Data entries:

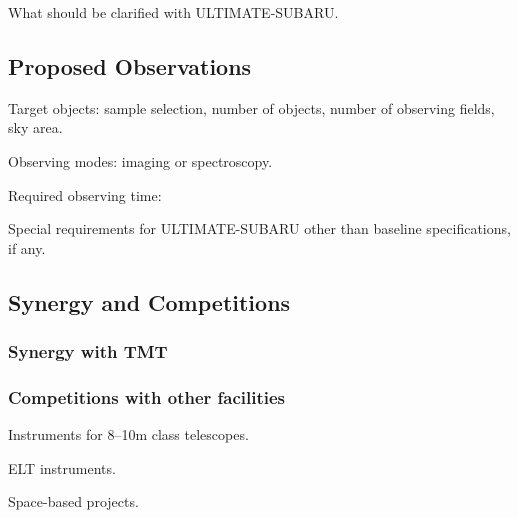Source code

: What should be clarified with ULTIMATE-SUBARU.

\subsection{Proposed Observations}

Target objects: sample selection, number of objects, number of observing
fields, sky area.

Observing modes: imaging or spectroscopy.

Required observing time:

Special requirements for ULTIMATE-SUBARU other than baseline
specifications, if any.

\subsection{Synergy and Competitions}

\subsubsection{Synergy with TMT}

\subsubsection{Competitions with other facilities}

Instruments for 8--10m class telescopes.

ELT instruments.

Space-based projects.



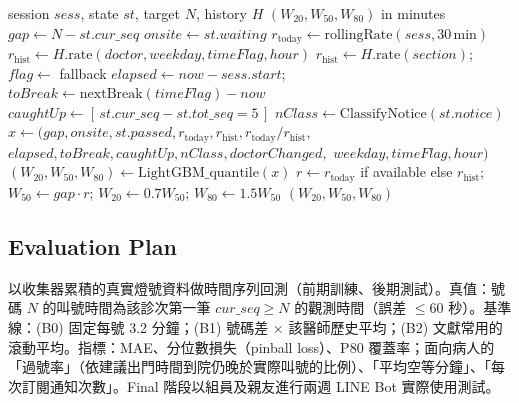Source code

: \documentclass[11pt,twocolumn]{article}
\begin{document}
\begin{algorithm}[!htb]
\caption{Wait-Time Estimation with Domain Features}
\label{alg:pred}
\linespread{1.0}\selectfont\begin{algorithmic}[1]\footnotesize
\REQUIRE session $\mathit{sess}$, state $st$, target $N$, history $H$
\ENSURE $(W_{20},W_{50},W_{80})$ in minutes
\STATE $\mathit{gap} \leftarrow N - st.\mathit{cur\_seq}$ 
\STATE $\mathit{onsite} \leftarrow st.\mathit{waiting}$ 
\STATE $r_{\mathrm{today}} \leftarrow \mathrm{rollingRate}(\mathit{sess}, 30\,\mathrm{min})$ 
\STATE $r_{\mathrm{hist}} \leftarrow H.\mathrm{rate}(\mathit{doctor},\mathit{weekday},\mathit{timeFlag},\mathit{hour})$
 \STATE $r_{\mathrm{hist}} \leftarrow H.\mathrm{rate}(\mathit{section})$; $\mathit{flag}\leftarrow$ fallback \ENDIF
\STATE $\mathit{elapsed} \leftarrow \mathit{now}-\mathit{sess}.\mathit{start}$; $\mathit{toBreak} \leftarrow \mathrm{nextBreak}(\mathit{timeFlag})-\mathit{now}$
\STATE $\mathit{caughtUp} \leftarrow [\,st.\mathit{cur\_seq}-st.\mathit{tot\_seq}=5\,]$ 
\STATE $\mathit{nClass} \leftarrow \mathrm{ClassifyNotice}(st.\mathit{notice})$ 
\STATE $x \leftarrow (\mathit{gap},\mathit{onsite},st.\mathit{passed},r_{\mathrm{today}},r_{\mathrm{hist}},r_{\mathrm{today}}/r_{\mathrm{hist}},$
\STATE \hspace{1.2em}$\mathit{elapsed},\mathit{toBreak},\mathit{caughtUp},\mathit{nClass},\mathit{doctorChanged},$
\STATE \hspace{1.2em}$\mathit{weekday},\mathit{timeFlag},\mathit{hour})$
  \STATE $(W_{20},W_{50},W_{80}) \leftarrow \mathrm{LightGBM\_quantile}(x)$
\ELSE
  \STATE $r \leftarrow r_{\mathrm{today}}$ if available else $r_{\mathrm{hist}}$; $W_{50}\leftarrow \mathit{gap}\cdot r$; $W_{20}\leftarrow 0.7W_{50}$; $W_{80}\leftarrow 1.5W_{50}$ 
\ENDIF
\RETURN $(W_{20},W_{50},W_{80})$
\end{algorithmic}
\end{algorithm}

\subsection{Evaluation Plan}
以收集器累積的真實燈號資料做時間序列回測（前期訓練、後期測試）。真值：號碼 $N$ 的叫號時間為該診次第一筆 $\mathit{cur\_seq}\geq N$ 的觀測時間（誤差 $\leq$60 秒）。基準線：(B0) 固定每號 3.2 分鐘；(B1) 號碼差 $\times$ 該醫師歷史平均；(B2) 文獻常用的滾動平均。指標：MAE、分位數損失（pinball loss）、P80 覆蓋率；面向病人的「過號率」（依建議出門時間到院仍晚於實際叫號的比例）、「平均空等分鐘」、「每次訂閱通知次數」。Final 階段以組員及親友進行兩週 LINE Bot 實際使用測試。
\end{document}
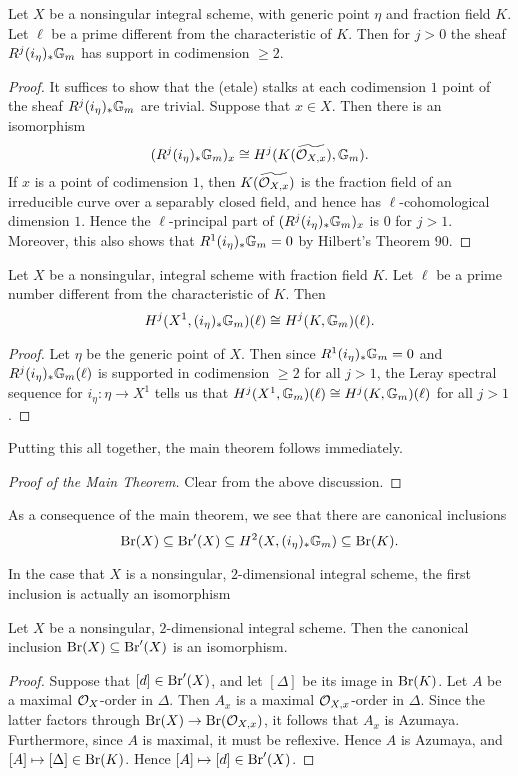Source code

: \begin{lem}
Let $X$ be a nonsingular integral scheme, with generic point $\eta$ and fraction field $K$.  Let $\ell$ be a prime different from the characteristic of $K$.  Then for $j>0$ the sheaf $R^j(i_\eta)_*\mathbb{G}_m$ has support in codimension $\geq 2$.
\end{lem}
\begin{proof}
It suffices to show that the (etale) stalks at each codimension $1$ point of the sheaf $R^j(i_\eta)_*\mathbb{G}_m$ are trivial.  Suppose that $x\in X$.  Then there is an isomorphism
$$(R^j(i_\eta)_*\mathbb{G}_m)_x\cong H^j(K(\widetilde{\mathcal{O}_{X,x}}),\mathbb{G}_m).$$
If $x$ is a point of codimension $1$, then $K(\widetilde{\mathcal{O}_{X,x}})$ is the fraction field of an irreducible curve over a separably closed field, and hence has $\ell$-cohomological dimension $1$.  Hence the $\ell$-principal part of $(R^j(i_\eta)_*\mathbb{G}_m)_x$ is $0$ for $j>1$.  Moreover, this also shows that $R^1(i_\eta)_*\mathbb{G}_m = 0$ by Hilbert's Theorem 90.
\end{proof}

\begin{lem}
Let $X$ be a nonsingular, integral scheme with fraction field $K$.  Let $\ell$ be a prime number different from the characteristic of $K$.  Then
$$H^j(X^1,(i_\eta)_*\mathbb{G}_m)(\ell)\cong H^j(K,\mathbb{G}_m)(\ell).$$
\end{lem}
\begin{proof}
Let $\eta$ be the generic point of $X$.  Then since $R^1(i_\eta)_*\mathbb{G}_m = 0$ and $R^j(i_\eta)_*\mathbb{G}_m(\ell)$ is supported in codimension $\geq 2$ for all $j>1$, the Leray spectral sequence for $i_\eta: \eta\rightarrow X^1$ tells us that $H^j(X^1,\mathbb{G}_m)(\ell)\cong H^j(K,\mathbb{G}_m)(\ell)$ for all $j>1$.
\end{proof}

Putting this all together, the main theorem follows immediately.
\begin{proof}[Proof of the Main Theorem]
Clear from the above discussion.
\end{proof}

As a consequence of the main theorem, we see that there are canonical inclusions
$$\textnormal{Br}(X)\subseteq \textnormal{Br}'(X)\subseteq H^2(X,(i_\eta)_*\mathbb{G}_m)\subseteq \textnormal{Br}(K).$$

In the case that $X$ is a nonsingular, $2$-dimensional integral scheme, the first inclusion is actually an isomorphism
\begin{prop}
Let $X$ be a nonsingular, $2$-dimensional integral scheme.  Then the canonical inclusion $\textnormal{Br}(X)\subseteq \textnormal{Br}'(X)$ is an isomorphism.
\end{prop}
\begin{proof}
Suppose that $[d]\in \textnormal{Br}'(X)$, and let $[\Delta]$ be its image in $\textnormal{Br}(K)$.  Let $A$ be a maximal $\mathcal{O}_X$-order in $\Delta$.  Then $A_x$ is a maximal $\mathcal{O}_{X,x}$-order in $\Delta$.  Since the latter factors through $\textnormal{Br}(X)\rightarrow\textnormal{Br}(\mathcal{O}_{X,x})$, it follows that $A_x$ is Azumaya.  Furthermore, since $A$ is maximal, it must be reflexive.  Hence $A$ is Azumaya, and $[A]\mapsto [\Delta]\in \textnormal{Br}(K)$.  Hence $[A]\mapsto [d]\in \textnormal{Br}'(X)$.
\end{proof}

**What you should do:**
Among the lines above, some may hold the string "subseteq". State how many, giving the number alone.

**Answer:**
2